From the entries that follow, copy exactly the lines beginning at the line holding "- Handle authentication, error" and continuing through the line holding "- **Documentation Links**".

------ Records supplied

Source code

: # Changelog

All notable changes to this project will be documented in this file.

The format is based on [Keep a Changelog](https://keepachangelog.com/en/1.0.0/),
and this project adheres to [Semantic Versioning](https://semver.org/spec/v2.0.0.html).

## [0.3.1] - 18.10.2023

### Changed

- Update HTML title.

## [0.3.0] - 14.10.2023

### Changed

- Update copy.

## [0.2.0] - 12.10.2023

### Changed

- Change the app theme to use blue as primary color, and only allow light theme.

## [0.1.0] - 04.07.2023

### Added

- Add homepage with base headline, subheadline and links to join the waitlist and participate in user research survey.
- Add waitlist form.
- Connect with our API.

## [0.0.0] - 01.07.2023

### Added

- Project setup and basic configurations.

------------
------ Records supplied

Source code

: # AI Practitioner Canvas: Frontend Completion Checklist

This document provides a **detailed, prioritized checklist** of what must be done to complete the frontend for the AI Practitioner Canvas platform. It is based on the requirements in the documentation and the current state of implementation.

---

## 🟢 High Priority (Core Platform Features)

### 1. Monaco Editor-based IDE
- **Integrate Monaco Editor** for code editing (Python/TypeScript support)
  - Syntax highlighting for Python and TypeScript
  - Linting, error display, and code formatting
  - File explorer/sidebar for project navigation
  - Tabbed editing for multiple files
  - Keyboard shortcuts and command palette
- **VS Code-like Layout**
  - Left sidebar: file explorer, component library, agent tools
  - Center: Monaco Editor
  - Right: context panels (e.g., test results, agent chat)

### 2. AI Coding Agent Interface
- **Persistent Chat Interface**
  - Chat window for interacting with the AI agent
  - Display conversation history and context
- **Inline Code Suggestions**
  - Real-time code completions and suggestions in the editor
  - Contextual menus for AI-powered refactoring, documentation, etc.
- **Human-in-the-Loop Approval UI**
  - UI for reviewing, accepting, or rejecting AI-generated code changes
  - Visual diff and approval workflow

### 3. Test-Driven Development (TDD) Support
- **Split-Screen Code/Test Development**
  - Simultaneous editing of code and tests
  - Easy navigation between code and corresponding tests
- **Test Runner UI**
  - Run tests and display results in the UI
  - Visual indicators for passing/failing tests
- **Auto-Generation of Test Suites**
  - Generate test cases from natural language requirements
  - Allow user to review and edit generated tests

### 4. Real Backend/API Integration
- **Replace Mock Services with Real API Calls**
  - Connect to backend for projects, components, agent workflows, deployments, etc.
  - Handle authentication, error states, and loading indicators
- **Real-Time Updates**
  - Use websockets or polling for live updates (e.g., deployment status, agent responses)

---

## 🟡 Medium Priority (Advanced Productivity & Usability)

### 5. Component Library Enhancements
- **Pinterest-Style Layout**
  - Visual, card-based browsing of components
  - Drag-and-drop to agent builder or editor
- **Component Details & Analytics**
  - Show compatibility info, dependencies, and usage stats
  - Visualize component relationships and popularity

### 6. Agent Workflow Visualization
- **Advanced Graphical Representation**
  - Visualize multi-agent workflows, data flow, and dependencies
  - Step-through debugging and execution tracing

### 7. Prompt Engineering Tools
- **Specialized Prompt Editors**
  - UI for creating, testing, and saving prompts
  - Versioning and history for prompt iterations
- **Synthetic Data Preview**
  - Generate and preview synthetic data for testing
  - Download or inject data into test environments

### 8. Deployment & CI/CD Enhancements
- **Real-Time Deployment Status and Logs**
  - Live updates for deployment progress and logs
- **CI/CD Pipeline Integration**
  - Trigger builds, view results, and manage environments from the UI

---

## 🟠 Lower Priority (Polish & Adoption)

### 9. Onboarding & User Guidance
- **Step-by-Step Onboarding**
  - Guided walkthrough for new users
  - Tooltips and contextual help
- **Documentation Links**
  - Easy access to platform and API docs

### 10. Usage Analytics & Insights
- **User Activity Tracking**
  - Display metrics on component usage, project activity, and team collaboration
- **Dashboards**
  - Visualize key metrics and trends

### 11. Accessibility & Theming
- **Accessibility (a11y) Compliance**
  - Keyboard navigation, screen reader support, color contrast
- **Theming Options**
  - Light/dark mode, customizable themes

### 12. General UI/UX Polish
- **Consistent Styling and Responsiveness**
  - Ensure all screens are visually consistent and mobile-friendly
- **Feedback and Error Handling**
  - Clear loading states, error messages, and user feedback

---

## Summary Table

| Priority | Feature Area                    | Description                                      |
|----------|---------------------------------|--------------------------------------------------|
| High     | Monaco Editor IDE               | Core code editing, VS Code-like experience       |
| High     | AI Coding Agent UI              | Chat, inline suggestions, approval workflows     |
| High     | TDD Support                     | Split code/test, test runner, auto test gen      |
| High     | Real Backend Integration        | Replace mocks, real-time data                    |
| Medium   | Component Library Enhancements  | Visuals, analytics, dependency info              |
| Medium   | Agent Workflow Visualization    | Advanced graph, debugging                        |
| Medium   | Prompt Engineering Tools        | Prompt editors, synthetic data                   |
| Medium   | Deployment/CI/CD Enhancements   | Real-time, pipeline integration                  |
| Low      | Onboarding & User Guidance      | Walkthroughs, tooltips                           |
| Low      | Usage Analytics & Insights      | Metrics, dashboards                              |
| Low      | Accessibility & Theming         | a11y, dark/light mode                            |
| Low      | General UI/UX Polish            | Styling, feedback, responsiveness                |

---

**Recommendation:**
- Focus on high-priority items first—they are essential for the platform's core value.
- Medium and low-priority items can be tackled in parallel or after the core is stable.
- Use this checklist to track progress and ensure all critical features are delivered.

------------
------ Records supplied

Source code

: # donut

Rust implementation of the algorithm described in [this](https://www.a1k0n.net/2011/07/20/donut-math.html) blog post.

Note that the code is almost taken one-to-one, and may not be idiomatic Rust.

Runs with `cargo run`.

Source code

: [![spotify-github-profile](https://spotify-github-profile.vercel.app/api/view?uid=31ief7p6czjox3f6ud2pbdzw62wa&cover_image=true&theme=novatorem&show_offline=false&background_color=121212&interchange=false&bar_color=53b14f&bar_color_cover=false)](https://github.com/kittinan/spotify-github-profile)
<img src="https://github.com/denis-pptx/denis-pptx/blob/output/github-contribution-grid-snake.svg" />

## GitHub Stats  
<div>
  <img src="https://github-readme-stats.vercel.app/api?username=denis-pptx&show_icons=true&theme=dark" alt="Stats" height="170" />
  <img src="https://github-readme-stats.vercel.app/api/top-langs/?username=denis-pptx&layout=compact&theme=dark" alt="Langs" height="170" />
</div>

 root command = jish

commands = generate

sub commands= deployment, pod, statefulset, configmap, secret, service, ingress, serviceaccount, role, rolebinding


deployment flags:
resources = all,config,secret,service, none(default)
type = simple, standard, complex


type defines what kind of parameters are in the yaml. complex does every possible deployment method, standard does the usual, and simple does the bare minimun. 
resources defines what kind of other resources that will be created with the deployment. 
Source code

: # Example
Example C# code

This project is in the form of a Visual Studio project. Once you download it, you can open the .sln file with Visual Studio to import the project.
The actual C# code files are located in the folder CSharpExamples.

------------

**Your solution:**
  - Handle authentication, error states, and loading indicators
- **Real-Time Updates**
  - Use websockets or polling for live updates (e.g., deployment status, agent responses)

---

## 🟡 Medium Priority (Advanced Productivity & Usability)

### 5. Component Library Enhancements
- **Pinterest-Style Layout**
  - Visual, card-based browsing of components
  - Drag-and-drop to agent builder or editor
- **Component Details & Analytics**
  - Show compatibility info, dependencies, and usage stats
  - Visualize component relationships and popularity

### 6. Agent Workflow Visualization
- **Advanced Graphical Representation**
  - Visualize multi-agent workflows, data flow, and dependencies
  - Step-through debugging and execution tracing

### 7. Prompt Engineering Tools
- **Specialized Prompt Editors**
  - UI for creating, testing, and saving prompts
  - Versioning and history for prompt iterations
- **Synthetic Data Preview**
  - Generate and preview synthetic data for testing
  - Download or inject data into test environments

### 8. Deployment & CI/CD Enhancements
- **Real-Time Deployment Status and Logs**
  - Live updates for deployment progress and logs
- **CI/CD Pipeline Integration**
  - Trigger builds, view results, and manage environments from the UI

---

## 🟠 Lower Priority (Polish & Adoption)

### 9. Onboarding & User Guidance
- **Step-by-Step Onboarding**
  - Guided walkthrough for new users
  - Tooltips and contextual help
- **Documentation Links**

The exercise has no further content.